WORK TASK: If an entry holds an image, leave that image out and transcribe everything else exactly.

INPUT FOR THIS TASK:
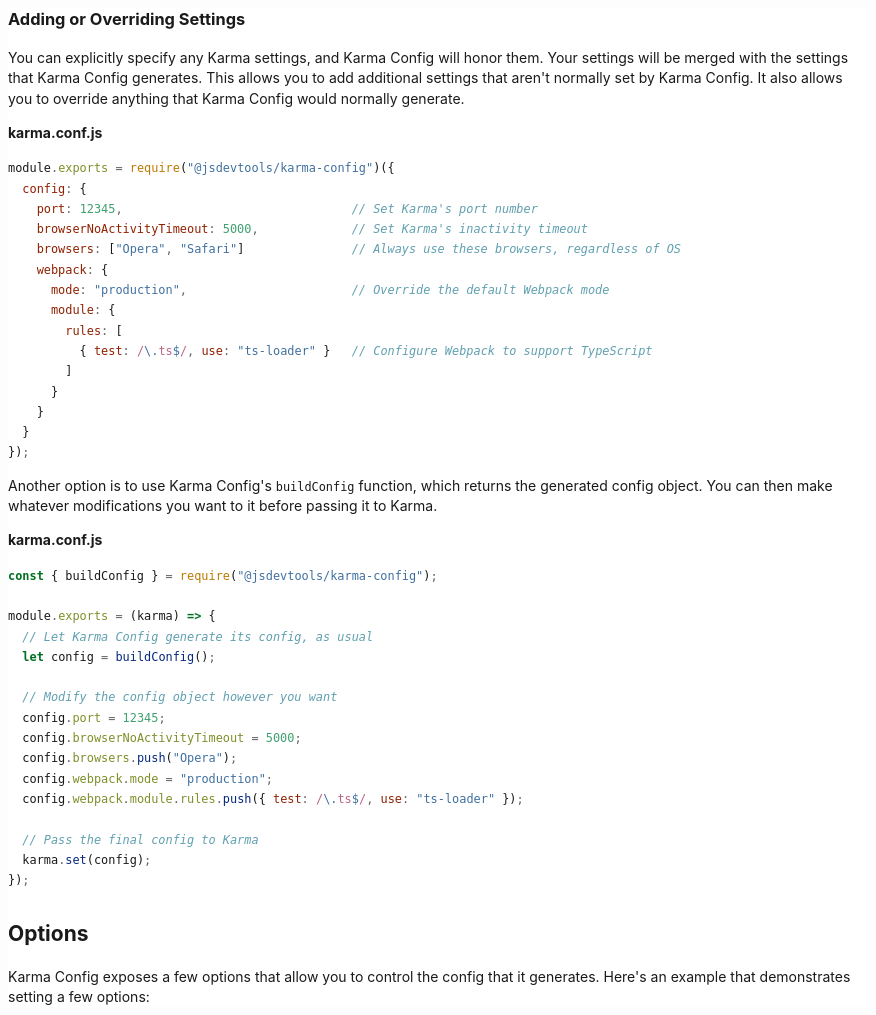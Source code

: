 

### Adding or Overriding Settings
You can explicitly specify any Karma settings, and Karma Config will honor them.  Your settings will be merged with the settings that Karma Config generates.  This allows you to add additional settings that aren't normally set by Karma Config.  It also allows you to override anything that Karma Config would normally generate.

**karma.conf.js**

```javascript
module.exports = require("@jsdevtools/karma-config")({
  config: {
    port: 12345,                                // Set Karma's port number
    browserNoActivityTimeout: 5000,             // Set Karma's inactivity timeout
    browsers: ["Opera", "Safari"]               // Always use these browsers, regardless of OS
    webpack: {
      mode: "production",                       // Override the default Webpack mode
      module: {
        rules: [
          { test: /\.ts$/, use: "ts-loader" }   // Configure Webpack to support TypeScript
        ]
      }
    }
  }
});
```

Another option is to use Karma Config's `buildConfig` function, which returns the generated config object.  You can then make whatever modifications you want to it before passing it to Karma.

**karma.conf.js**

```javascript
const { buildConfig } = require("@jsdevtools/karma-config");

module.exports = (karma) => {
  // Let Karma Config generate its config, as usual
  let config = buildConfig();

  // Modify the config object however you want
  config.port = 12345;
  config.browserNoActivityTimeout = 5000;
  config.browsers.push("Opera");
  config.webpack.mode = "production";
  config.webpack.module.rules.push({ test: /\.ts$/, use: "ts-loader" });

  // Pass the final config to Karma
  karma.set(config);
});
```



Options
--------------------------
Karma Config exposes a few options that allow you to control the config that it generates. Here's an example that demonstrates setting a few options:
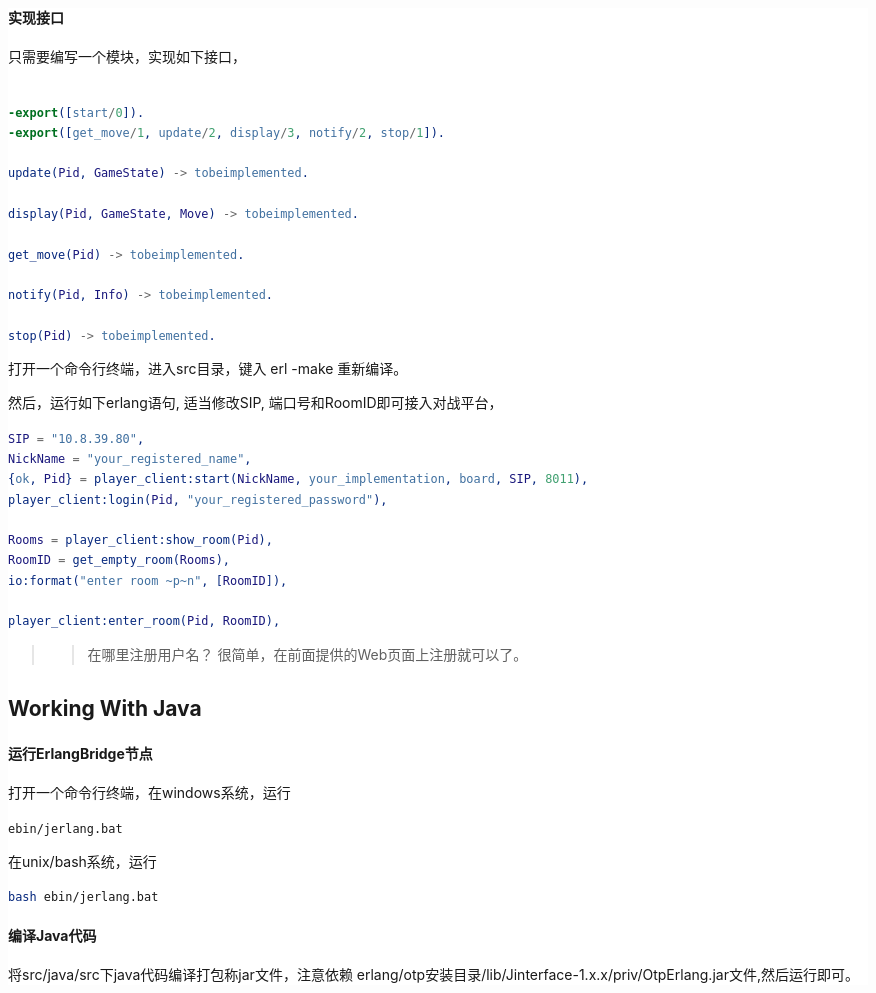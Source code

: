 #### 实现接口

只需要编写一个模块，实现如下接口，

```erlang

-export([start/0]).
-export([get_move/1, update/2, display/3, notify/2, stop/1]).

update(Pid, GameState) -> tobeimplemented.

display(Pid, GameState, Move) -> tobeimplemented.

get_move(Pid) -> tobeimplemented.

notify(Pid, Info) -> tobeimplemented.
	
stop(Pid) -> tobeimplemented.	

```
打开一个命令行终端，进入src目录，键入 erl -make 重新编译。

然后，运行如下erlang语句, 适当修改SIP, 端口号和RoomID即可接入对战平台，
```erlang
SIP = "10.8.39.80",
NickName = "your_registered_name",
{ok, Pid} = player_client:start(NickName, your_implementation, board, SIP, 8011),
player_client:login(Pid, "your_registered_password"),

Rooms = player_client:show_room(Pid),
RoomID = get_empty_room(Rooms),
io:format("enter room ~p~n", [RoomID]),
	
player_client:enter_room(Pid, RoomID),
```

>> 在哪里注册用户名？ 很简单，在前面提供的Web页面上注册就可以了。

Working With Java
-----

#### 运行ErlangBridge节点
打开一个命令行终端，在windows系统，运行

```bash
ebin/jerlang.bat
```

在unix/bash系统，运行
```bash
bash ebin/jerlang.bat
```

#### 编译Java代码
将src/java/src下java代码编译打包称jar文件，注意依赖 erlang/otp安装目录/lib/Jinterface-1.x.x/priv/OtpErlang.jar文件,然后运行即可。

RESPONSE AREA:
Source code

: 

### Adding or Overriding Settings
You can explicitly specify any Karma settings, and Karma Config will honor them.  Your settings will be merged with the settings that Karma Config generates.  This allows you to add additional settings that aren't normally set by Karma Config.  It also allows you to override anything that Karma Config would normally generate.

**karma.conf.js**

```javascript
module.exports = require("@jsdevtools/karma-config")({
  config: {
    port: 12345,                                // Set Karma's port number
    browserNoActivityTimeout: 5000,             // Set Karma's inactivity timeout
    browsers: ["Opera", "Safari"]               // Always use these browsers, regardless of OS
    webpack: {
      mode: "production",                       // Override the default Webpack mode
      module: {
        rules: [
          { test: /\.ts$/, use: "ts-loader" }   // Configure Webpack to support TypeScript
        ]
      }
    }
  }
});
```

Another option is to use Karma Config's `buildConfig` function, which returns the generated config object.  You can then make whatever modifications you want to it before passing it to Karma.

**karma.conf.js**

```javascript
const { buildConfig } = require("@jsdevtools/karma-config");

module.exports = (karma) => {
  // Let Karma Config generate its config, as usual
  let config = buildConfig();

  // Modify the config object however you want
  config.port = 12345;
  config.browserNoActivityTimeout = 5000;
  config.browsers.push("Opera");
  config.webpack.mode = "production";
  config.webpack.module.rules.push({ test: /\.ts$/, use: "ts-loader" });

  // Pass the final config to Karma
  karma.set(config);
});
```



Options
--------------------------
Karma Config exposes a few options that allow you to control the config that it generates. Here's an example that demonstrates setting a few options:
Source code

: #### 实现接口

只需要编写一个模块，实现如下接口，

```erlang

-export([start/0]).
-export([get_move/1, update/2, display/3, notify/2, stop/1]).

update(Pid, GameState) -> tobeimplemented.

display(Pid, GameState, Move) -> tobeimplemented.

get_move(Pid) -> tobeimplemented.

notify(Pid, Info) -> tobeimplemented.
	
stop(Pid) -> tobeimplemented.	

```
打开一个命令行终端，进入src目录，键入 erl -make 重新编译。

然后，运行如下erlang语句, 适当修改SIP, 端口号和RoomID即可接入对战平台，
```erlang
SIP = "10.8.39.80",
NickName = "your_registered_name",
{ok, Pid} = player_client:start(NickName, your_implementation, board, SIP, 8011),
player_client:login(Pid, "your_registered_password"),

Rooms = player_client:show_room(Pid),
RoomID = get_empty_room(Rooms),
io:format("enter room ~p~n", [RoomID]),
	
player_client:enter_room(Pid, RoomID),
```

>> 在哪里注册用户名？ 很简单，在前面提供的Web页面上注册就可以了。

Working With Java
-----

#### 运行ErlangBridge节点
打开一个命令行终端，在windows系统，运行

```bash
ebin/jerlang.bat
```

在unix/bash系统，运行
```bash
bash ebin/jerlang.bat
```

#### 编译Java代码
将src/java/src下java代码编译打包称jar文件，注意依赖 erlang/otp安装目录/lib/Jinterface-1.x.x/priv/OtpErlang.jar文件,然后运行即可。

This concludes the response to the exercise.